Having written many semesters’ worth of unwarrantedly difficult music, I’ve lived many times over the student composer’s plight when it comes to locking down players in the absence of a carrot or a stick. But this time—a matter of weeks away from my Ph.D. defense—something in me put its earnest little foot down: I am never doing this again.

Written By

Colin Holter

Maybe some of you remember an article that appeared in Harp Column some nine years ago that addresses composers considering writing for the harp (I’m afraid the copy I received doesn’t include the author’s name). The article includes the following remarkable passage under the subtitle “Detuning the harp”:

Once upon a time, I played a piece for nine harps. Three were at normal tuning, three were tuned a third tone low, and three were tuned a third tone high. It was kind of an interesting sound, but I am not sure those harps ever recovered. If your art insists on unusual tunings, please keep the following in mind: After the harp is retuned, it will not hold for several days. If there is anything else on the program requiring harp, the pitch will not hold for that piece. If there is anything else on the same half of the program requiring harp, the harp will have to be retuned while the audience waits (it has happened to me). It causes all kinds of weird strains on the instrument to be at a different pitch. It ruins the strings. However, having said all of that, I am an artist at heart. Do what you have to do!

In an unrelated story, I recently found myself for the first time in some years walking down a music school hallway in the shadow of a looming performance, clutching a part and hoping to find someone to play it. Having written many semesters’ worth of unwarrantedly difficult music, I’ve lived many times over the student composer’s plight when it comes to locking down players in the absence of a carrot or a stick. But this time—a matter of weeks away from my Ph.D. defense—something in me put its earnest little foot down: I am never doing this again.

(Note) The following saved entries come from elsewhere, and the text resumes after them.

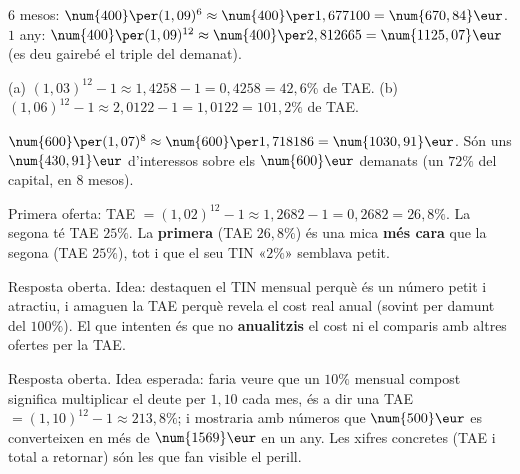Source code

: \begin{solucions}
\begin{sollist}
  \item $6$ mesos: $\num{400}\per (1,09)^{6}\approx\num{400}\per 1,677100=\num{670,84}\eur$.
        $1$ any: $\num{400}\per (1,09)^{12}\approx\num{400}\per 2,812665=\num{1125,07}\eur$
        (es deu gairebé el triple del demanat).
  \item (a) $(1,03)^{12}-1\approx 1,4258-1=0,4258=42,6\%$ de TAE. \quad
        (b) $(1,06)^{12}-1\approx 2,0122-1=1,0122=101,2\%$ de TAE.
  \item $\num{600}\per (1,07)^{8}\approx\num{600}\per 1,718186=\num{1030,91}\eur$. Són
        uns $\num{430,91}\eur$ d'interessos sobre els $\num{600}\eur$ demanats (un
        $72\%$ del capital, en $8$ mesos).
  \item Primera oferta: TAE $=(1,02)^{12}-1\approx 1,2682-1=0,2682=26,8\%$. La segona
        té TAE $25\%$. La \textbf{primera} (TAE $26,8\%$) és una mica \textbf{més cara}
        que la segona (TAE $25\%$), tot i que el seu TIN «$2\%$» semblava petit.
  \item Resposta oberta. Idea: destaquen el TIN mensual perquè és un número petit i
        atractiu, i amaguen la TAE perquè revela el cost real anual (sovint per damunt
        del $100\%$). El que intenten és que no \textbf{anualitzis} el cost ni el
        comparis amb altres ofertes per la TAE.
  \item Resposta oberta. Idea esperada: faria veure que un $10\%$ mensual compost
        significa multiplicar el deute per $1,10$ cada mes, és a dir una TAE
        $=(1,10)^{12}-1\approx 213,8\%$; i mostraria amb números que $\num{500}\eur$ es
        converteixen en més de $\num{1569}\eur$ en un any. Les xifres concretes (TAE i
        total a retornar) són les que fan visible el perill.
\end{sollist}
\end{solucions}
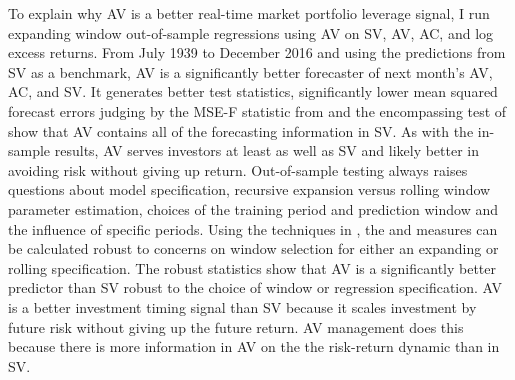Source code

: To explain why AV is a better real-time market portfolio leverage signal, I run expanding window out-of-sample regressions using AV on SV, AV, AC, and log excess returns. From July 1939 to December 2016 and using the predictions from SV as a benchmark, AV is a significantly better forecaster of next month’s AV, AC, and SV. It generates better \citet{Diebold1995} test statistics, significantly lower mean squared forecast errors judging by the MSE-F statistic from \citet{mccracken_asymptotics_2007} and the encompassing test of \citet{harvey_tests_1998} show that AV contains all of the forecasting information in SV. As with the in-sample results, AV serves investors at least as well as SV and likely better in avoiding risk without giving up return. Out-of-sample testing always raises questions about model specification, recursive expansion versus rolling window parameter estimation, choices of the training period and prediction window and the influence of specific periods. Using the techniques in \citet{rossi_out--sample_2012}, the \citet{Diebold1995} and \citet{harvey_tests_1998} measures can be calculated robust to concerns on window selection for either an expanding or rolling specification.
The \citet{rossi_out--sample_2012}  robust statistics show that AV is a significantly better predictor than SV robust to the choice of window or regression specification. %
AV is a better investment timing signal than SV because it scales investment by future risk without giving up the future return. AV management does this because there is more information in AV on the the risk-return dynamic than in SV.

According to The Internet, you can drop over ten thousand dollars on a harp. Even a set of strings can run you fifty or more. Consider an economy that can accommodate both the harpist’s double admonition—”keep the following in mind,” but “do what you have to do”—and the misery of begging musicians with no investment in your music to play it with no hope of compensation. Consider an economy that can accommodate both the close, career-long relationships that blossom between ensembles and composers and the hundreds of hopeful submissions sent to the 2012 Parma Student Composers Competition.

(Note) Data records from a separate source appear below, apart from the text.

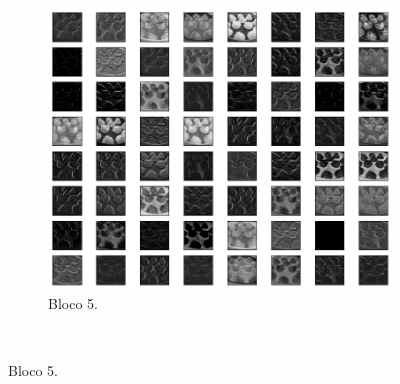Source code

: \begin{figure}[p]
\begin{subfigure}[t]{0.45\textwidth}
         \includegraphics[width=1\linewidth]{recursos/imagens/results/max1.png}
         \caption{Bloco 5.}
         \label{results:fig:datasets:max.1}
     \end{subfigure}%
     ~ 
 

\end{figure}
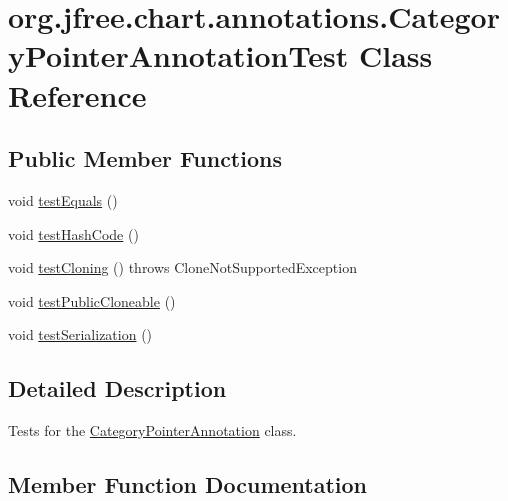 \hypertarget{classorg_1_1jfree_1_1chart_1_1annotations_1_1_category_pointer_annotation_test}{}\section{org.\+jfree.\+chart.\+annotations.\+Category\+Pointer\+Annotation\+Test Class Reference}
\label{classorg_1_1jfree_1_1chart_1_1annotations_1_1_category_pointer_annotation_test}
\subsection*{Public Member Functions}
\begin{DoxyCompactItemize}
\item 
void \mbox{\hyperlink{classorg_1_1jfree_1_1chart_1_1annotations_1_1_category_pointer_annotation_test_a0d5484d776a0a1fa15321a48d73203e6}{test\+Equals}} ()
\item 
void \mbox{\hyperlink{classorg_1_1jfree_1_1chart_1_1annotations_1_1_category_pointer_annotation_test_aa140a50b534e123f157c2dd43e659377}{test\+Hash\+Code}} ()
\item 
void \mbox{\hyperlink{classorg_1_1jfree_1_1chart_1_1annotations_1_1_category_pointer_annotation_test_a2b6d43fb71ba35f063e7ca20e5b09157}{test\+Cloning}} ()  throws Clone\+Not\+Supported\+Exception 
\item 
void \mbox{\hyperlink{classorg_1_1jfree_1_1chart_1_1annotations_1_1_category_pointer_annotation_test_af3571686712daebfb022b36b898498cf}{test\+Public\+Cloneable}} ()
\item 
void \mbox{\hyperlink{classorg_1_1jfree_1_1chart_1_1annotations_1_1_category_pointer_annotation_test_ac9cebc5205858f5fac7a6591e618c1f8}{test\+Serialization}} ()
\end{DoxyCompactItemize}


\subsection{Detailed Description}
Tests for the \mbox{\hyperlink{classorg_1_1jfree_1_1chart_1_1annotations_1_1_category_pointer_annotation}{Category\+Pointer\+Annotation}} class. 

\subsection{Member Function Documentation}
\mbox{\label{classorg_1_1jfree_1_1chart_1_1annotations_1_1_category_pointer_annotation_test_a2b6d43fb71ba35f063e7ca20e5b09157}}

The field of production has a lush end and a barren end. In the same way that I exhorted composers several weeks ago to be critical about concerts, I exhort you now to be critical (and I know that many of you already are) about the way what composers do is transformed into music. Don’t let someone let you destroy their harp. Don’t debase yourself just to get an ass in a black stage chair. “Do what you have to do,” but remember that you get to decide what you have to do.